## Exercise aim
Pull each line containing "resonances" out of the data and copy it.

## Document images with source code
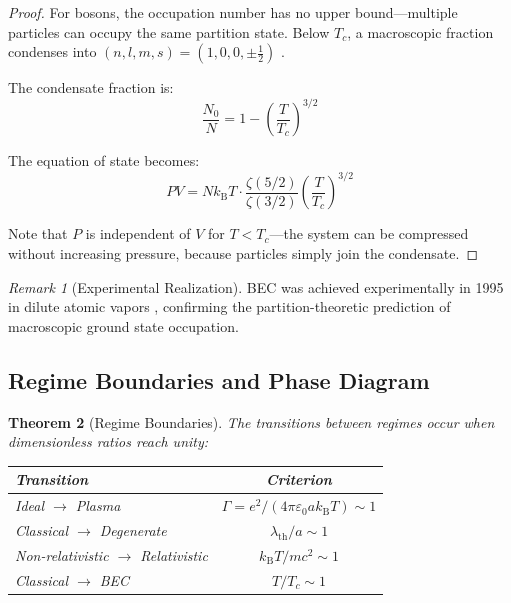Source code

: \documentclass[twocolumn,10pt,a4paper]{article}
\newtheorem{theorem}{Theorem}[section]
\theoremstyle{definition}
\theoremstyle{remark}
\newtheorem{remark}[theorem]{Remark}
\newcommand{\kB}{k_{\mathrm{B}}}
\begin{document}
\begin{proof}
For bosons, the occupation number has no upper bound---multiple particles can occupy the same partition state. Below $T_c$, a macroscopic fraction condenses into $(n, l, m, s) = (1, 0, 0, \pm\frac{1}{2})$ \cite{einstein1925,bose1924}.

The condensate fraction is:
\begin{equation}
    \frac{N_0}{N} = 1 - \left(\frac{T}{T_c}\right)^{3/2}
\end{equation}

The equation of state becomes:
\begin{equation}
    PV = N\kB T \cdot \frac{\zeta(5/2)}{\zeta(3/2)}\left(\frac{T}{T_c}\right)^{3/2}
\end{equation}

Note that $P$ is independent of $V$ for $T < T_c$---the system can be compressed without increasing pressure, because particles simply join the condensate.
\end{proof}

\begin{remark}[Experimental Realization]
BEC was achieved experimentally in 1995 in dilute atomic vapors \cite{anderson1995,davis1995}, confirming the partition-theoretic prediction of macroscopic ground state occupation.
\end{remark}

\subsection{Regime Boundaries and Phase Diagram}

\begin{theorem}[Regime Boundaries]
The transitions between regimes occur when dimensionless ratios reach unity:
\begin{center}
\begin{tabular}{lc}
\toprule
Transition & Criterion \\
\midrule
Ideal $\to$ Plasma & $\Gamma = e^2/(4\pi\varepsilon_0 a\kB T) \sim 1$ \\
Classical $\to$ Degenerate & $\lambda_{\text{th}}/a \sim 1$ \\
Non-relativistic $\to$ Relativistic & $\kB T/mc^2 \sim 1$ \\
Classical $\to$ BEC & $T/T_c \sim 1$ \\
\bottomrule
\end{tabular}
\end{center}
\end{theorem}
\end{document}
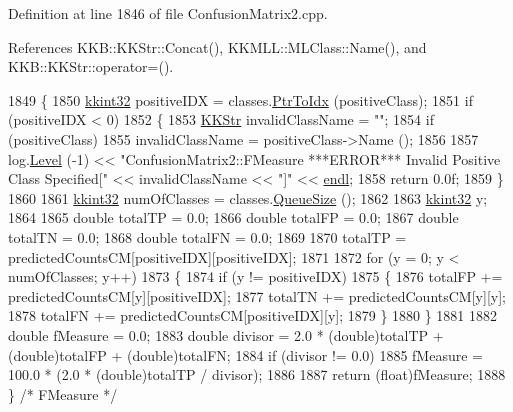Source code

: Definition at line 1846 of file Confusion\+Matrix2.\+cpp.



References K\+K\+B\+::\+K\+K\+Str\+::\+Concat(), K\+K\+M\+L\+L\+::\+M\+L\+Class\+::\+Name(), and K\+K\+B\+::\+K\+K\+Str\+::operator=().


\begin{DoxyCode}
1849 \{
1850   \hyperlink{namespace_k_k_b_a8fa4952cc84fda1de4bec1fbdd8d5b1b}{kkint32} positiveIDX = classes.\hyperlink{class_k_k_b_1_1_k_k_queue_ac7c26abdf599669a4b0898534f735f99}{PtrToIdx} (positiveClass);
1851   \textcolor{keywordflow}{if}  (positiveIDX < 0)
1852   \{
1853     \hyperlink{class_k_k_b_1_1_k_k_str}{KKStr} invalidClassName = \textcolor{stringliteral}{""};
1854     \textcolor{keywordflow}{if}  (positiveClass)
1855        invalidClassName = positiveClass->Name ();
1856 
1857     log.\hyperlink{class_k_k_b_1_1_run_log_a32cf761d7f2e747465fd80533fdbb659}{Level} (-1) << \textcolor{stringliteral}{"ConfusionMatrix2::FMeasure         ***ERROR***      Invalid Positive Class
       Specified["} << invalidClassName << \textcolor{stringliteral}{"]"} << \hyperlink{namespace_k_k_b_ad1f50f65af6adc8fa9e6f62d007818a8}{endl};
1858     \textcolor{keywordflow}{return} 0.0f;
1859   \}
1860 
1861   \hyperlink{namespace_k_k_b_a8fa4952cc84fda1de4bec1fbdd8d5b1b}{kkint32}  numOfClasses = classes.\hyperlink{class_k_k_b_1_1_k_k_queue_a1dab601f75ee6a65d97f02bddf71c40d}{QueueSize} ();
1862 
1863   \hyperlink{namespace_k_k_b_a8fa4952cc84fda1de4bec1fbdd8d5b1b}{kkint32}  y;
1864 
1865   \textcolor{keywordtype}{double}  totalTP = 0.0;
1866   \textcolor{keywordtype}{double}  totalFP = 0.0;
1867   \textcolor{keywordtype}{double}  totalTN = 0.0;
1868   \textcolor{keywordtype}{double}  totalFN = 0.0;
1869 
1870   totalTP = predictedCountsCM[positiveIDX][positiveIDX];
1871 
1872   \textcolor{keywordflow}{for}  (y = 0;  y < numOfClasses;  y++)
1873   \{
1874     \textcolor{keywordflow}{if}  (y != positiveIDX)
1875     \{
1876       totalFP += predictedCountsCM[y][positiveIDX];
1877       totalTN += predictedCountsCM[y][y];
1878       totalFN += predictedCountsCM[positiveIDX][y];
1879     \}
1880   \}
1881 
1882   \textcolor{keywordtype}{double}  fMeasure = 0.0;
1883   \textcolor{keywordtype}{double}  divisor = 2.0 * (double)totalTP + (\textcolor{keywordtype}{double})totalFP + (double)totalFN;
1884   \textcolor{keywordflow}{if}  (divisor != 0.0)
1885      fMeasure = 100.0 * (2.0 * (double)totalTP / divisor);
1886 
1887   \textcolor{keywordflow}{return}  (\textcolor{keywordtype}{float})fMeasure;
1888 \}  \textcolor{comment}{/* FMeasure */}
\end{DoxyCode}
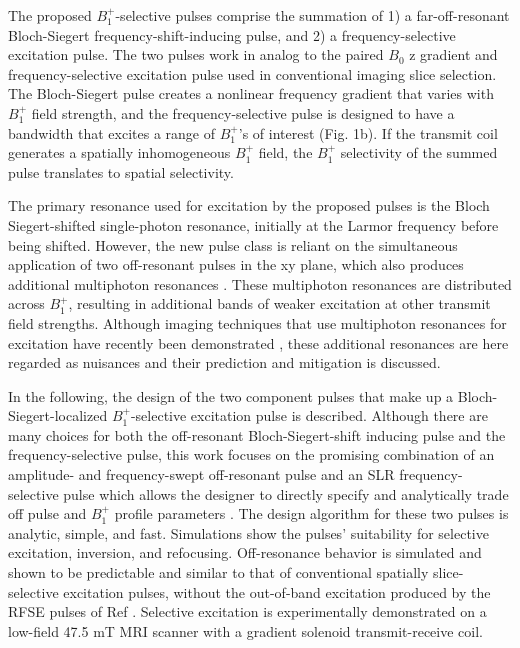 \documentclass{article}
\begin{document}
\par The proposed $B_1^+$-selective pulses comprise the summation of 1) a far-off-resonant Bloch-Siegert frequency-shift-inducing pulse, 
and 2) a frequency-selective excitation pulse. 
The two pulses work in analog to the paired $B_0$ z gradient and frequency-selective excitation pulse used in conventional imaging slice selection. 
The Bloch-Siegert pulse creates a nonlinear frequency gradient that varies with $B_1^+$ field strength, 
and the frequency-selective pulse is designed to have a bandwidth that excites a range of $B_1^+$'s of interest (Fig. 1b). 
If the transmit coil generates a spatially inhomogeneous $B_1^+$ field,
the $B_1^+$ selectivity of the summed pulse translates to spatial selectivity. 

\par The primary resonance used for excitation by the proposed pulses is the Bloch Siegert-shifted single-photon resonance, initially at the Larmor frequency before being shifted. 
However, the new pulse class is reliant on the simultaneous application of two off-resonant pulses in the xy plane, 
which also produces additional multiphoton resonances \cite{Zur1983MultiphotonI=1/2, Krauss1986Four-fieldI=1/2}. 
These multiphoton resonances are distributed across $B_1^+$, 
resulting in additional bands of weaker excitation at other transmit field strengths.
Although imaging techniques that use multiphoton resonances for excitation have recently been demonstrated \cite{Han2020MultiphotonImplementation}, 
these additional resonances are here regarded as nuisances and their prediction and mitigation is discussed.

\par In the following, the design of the two component pulses that make up a Bloch-Siegert-localized $B_1^+$-selective excitation pulse is described. 
Although there are many choices for both the off-resonant Bloch-Siegert-shift inducing pulse and the frequency-selective pulse, 
this work focuses on the promising combination of an amplitude- and frequency-swept off-resonant pulse 
and an SLR frequency-selective pulse which allows the designer to directly specify and 
analytically trade off pulse and $B_1^+$ profile parameters \cite{Pauly1991ParameterAlgorithm}. 
The design algorithm for these two pulses is analytic, simple, and fast. 
Simulations show the pulses' suitability for selective excitation, inversion, and refocusing. 
Off-resonance behavior is simulated and shown to be predictable and similar to that of conventional spatially slice-selective excitation pulses, 
without the out-of-band excitation produced by the RFSE pulses of Ref \cite{Grissom2014B1+-selectiveAlgorithm}. 
Selective excitation is experimentally demonstrated on a low-field 47.5 mT MRI scanner 
with a gradient solenoid transmit-receive coil.
\end{document}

## Final answer
which also produces additional multiphoton resonances \cite{Zur1983MultiphotonI=1/2, Krauss1986Four-fieldI=1/2}. 
These multiphoton resonances are distributed across $B_1^+$, 
Although imaging techniques that use multiphoton resonances for excitation have recently been demonstrated \cite{Han2020MultiphotonImplementation}, 
these additional resonances are here regarded as nuisances and their prediction and mitigation is discussed.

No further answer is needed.